▸ BRIEF:
Identify every line in the records below that contains the word "flushSync", and reproduce each one.
** DATASET ENTRIES follows **
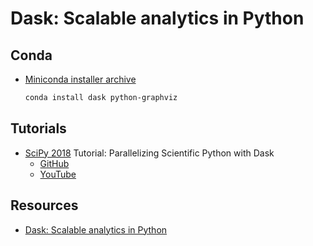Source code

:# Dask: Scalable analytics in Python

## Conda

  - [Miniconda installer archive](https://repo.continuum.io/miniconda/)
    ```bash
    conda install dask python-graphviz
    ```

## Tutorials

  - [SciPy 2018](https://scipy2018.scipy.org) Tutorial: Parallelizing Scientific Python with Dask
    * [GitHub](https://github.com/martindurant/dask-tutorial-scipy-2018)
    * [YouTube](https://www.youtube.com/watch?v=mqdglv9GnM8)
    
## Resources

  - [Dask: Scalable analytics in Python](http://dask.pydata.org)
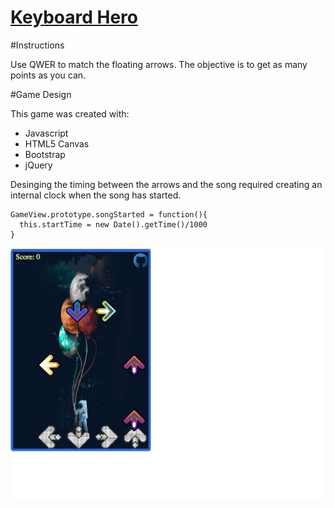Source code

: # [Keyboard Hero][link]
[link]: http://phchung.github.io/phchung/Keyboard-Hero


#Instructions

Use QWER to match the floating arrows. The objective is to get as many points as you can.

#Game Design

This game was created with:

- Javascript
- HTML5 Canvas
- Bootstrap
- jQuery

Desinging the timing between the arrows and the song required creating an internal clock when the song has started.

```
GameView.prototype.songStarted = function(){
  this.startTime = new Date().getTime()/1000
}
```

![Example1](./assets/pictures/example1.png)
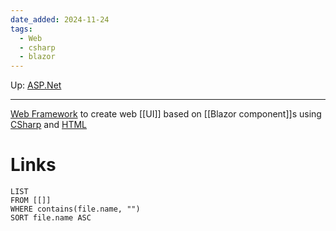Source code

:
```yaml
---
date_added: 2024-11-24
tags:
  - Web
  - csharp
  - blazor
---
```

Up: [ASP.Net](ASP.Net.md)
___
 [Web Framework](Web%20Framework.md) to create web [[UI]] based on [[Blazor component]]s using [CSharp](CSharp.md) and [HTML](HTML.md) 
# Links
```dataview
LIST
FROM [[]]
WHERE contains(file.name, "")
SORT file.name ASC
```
** End of DATASET ENTRIES **
** DATASET ENTRIES follows **
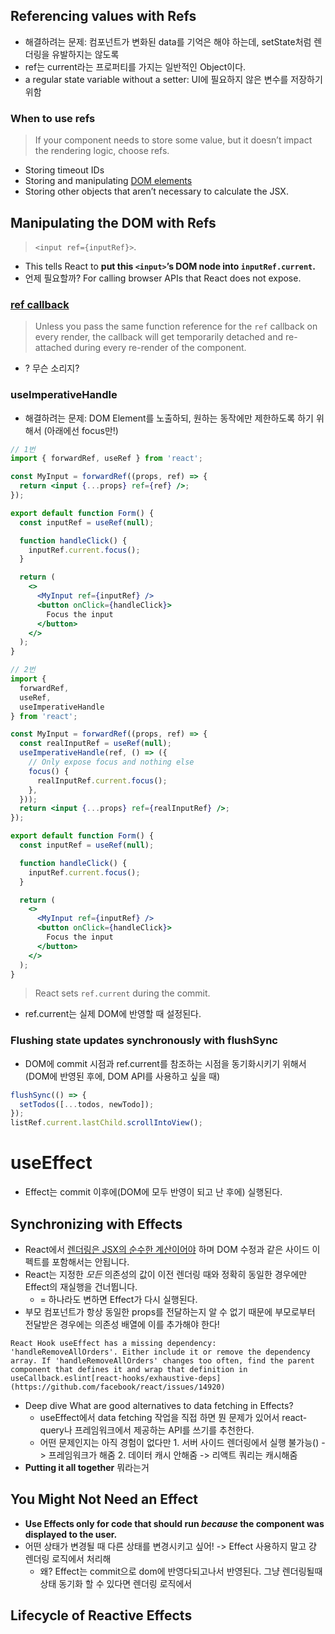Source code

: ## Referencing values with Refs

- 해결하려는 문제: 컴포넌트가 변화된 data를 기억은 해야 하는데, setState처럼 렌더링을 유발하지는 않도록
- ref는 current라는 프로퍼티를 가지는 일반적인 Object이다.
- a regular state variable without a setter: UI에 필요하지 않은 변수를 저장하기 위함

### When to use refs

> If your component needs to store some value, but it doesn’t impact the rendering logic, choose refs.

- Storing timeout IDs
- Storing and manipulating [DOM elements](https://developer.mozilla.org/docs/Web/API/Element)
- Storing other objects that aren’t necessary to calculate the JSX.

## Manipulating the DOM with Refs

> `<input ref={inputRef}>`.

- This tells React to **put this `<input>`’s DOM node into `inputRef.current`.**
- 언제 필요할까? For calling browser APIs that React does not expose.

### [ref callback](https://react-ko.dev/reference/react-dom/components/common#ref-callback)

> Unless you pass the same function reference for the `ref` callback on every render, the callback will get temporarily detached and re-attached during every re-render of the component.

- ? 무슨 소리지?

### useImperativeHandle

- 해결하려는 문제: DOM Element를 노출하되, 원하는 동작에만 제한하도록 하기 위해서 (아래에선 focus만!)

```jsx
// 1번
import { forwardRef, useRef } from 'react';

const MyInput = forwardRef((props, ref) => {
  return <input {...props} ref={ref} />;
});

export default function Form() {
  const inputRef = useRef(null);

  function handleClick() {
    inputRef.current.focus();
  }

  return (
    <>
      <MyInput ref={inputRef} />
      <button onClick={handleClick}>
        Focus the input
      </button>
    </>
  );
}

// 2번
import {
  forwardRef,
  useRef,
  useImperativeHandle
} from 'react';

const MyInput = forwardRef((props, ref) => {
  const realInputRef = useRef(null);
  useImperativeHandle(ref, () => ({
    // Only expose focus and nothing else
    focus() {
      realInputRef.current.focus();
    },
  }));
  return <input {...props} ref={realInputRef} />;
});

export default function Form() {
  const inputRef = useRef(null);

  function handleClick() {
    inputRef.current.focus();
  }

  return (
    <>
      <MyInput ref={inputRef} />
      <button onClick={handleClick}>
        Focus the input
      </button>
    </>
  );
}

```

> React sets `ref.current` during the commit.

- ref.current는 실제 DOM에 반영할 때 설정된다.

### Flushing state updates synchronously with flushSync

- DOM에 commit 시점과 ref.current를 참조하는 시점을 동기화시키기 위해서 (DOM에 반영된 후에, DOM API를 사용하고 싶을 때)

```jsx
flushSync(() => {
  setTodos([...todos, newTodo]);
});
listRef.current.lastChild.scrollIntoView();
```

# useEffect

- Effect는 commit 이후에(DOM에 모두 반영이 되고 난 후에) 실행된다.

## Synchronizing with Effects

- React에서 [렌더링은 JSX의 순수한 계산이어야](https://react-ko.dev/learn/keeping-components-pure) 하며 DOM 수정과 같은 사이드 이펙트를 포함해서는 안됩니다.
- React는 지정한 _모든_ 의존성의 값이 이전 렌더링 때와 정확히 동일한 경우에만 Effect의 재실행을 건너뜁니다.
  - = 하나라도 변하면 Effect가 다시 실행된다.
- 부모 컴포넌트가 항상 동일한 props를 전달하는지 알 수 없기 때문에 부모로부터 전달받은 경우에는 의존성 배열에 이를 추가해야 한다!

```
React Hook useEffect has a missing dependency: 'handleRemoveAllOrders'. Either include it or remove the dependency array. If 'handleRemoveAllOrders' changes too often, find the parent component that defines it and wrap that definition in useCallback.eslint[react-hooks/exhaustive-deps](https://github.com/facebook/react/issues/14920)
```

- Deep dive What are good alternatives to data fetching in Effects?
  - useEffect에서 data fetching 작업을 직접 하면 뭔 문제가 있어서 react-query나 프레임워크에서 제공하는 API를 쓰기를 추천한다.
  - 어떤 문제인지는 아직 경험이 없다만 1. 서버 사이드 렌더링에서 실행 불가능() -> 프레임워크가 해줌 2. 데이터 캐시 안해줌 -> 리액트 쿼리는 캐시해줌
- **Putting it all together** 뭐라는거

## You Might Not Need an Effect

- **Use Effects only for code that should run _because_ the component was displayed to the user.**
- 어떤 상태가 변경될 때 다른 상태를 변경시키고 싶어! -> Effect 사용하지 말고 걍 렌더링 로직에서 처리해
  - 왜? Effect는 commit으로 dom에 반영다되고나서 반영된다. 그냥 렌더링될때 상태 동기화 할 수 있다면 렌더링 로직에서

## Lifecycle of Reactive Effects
** End of DATASET ENTRIES **
▸ YOUR RESPONSE:
### Flushing state updates synchronously with flushSync
flushSync(() => {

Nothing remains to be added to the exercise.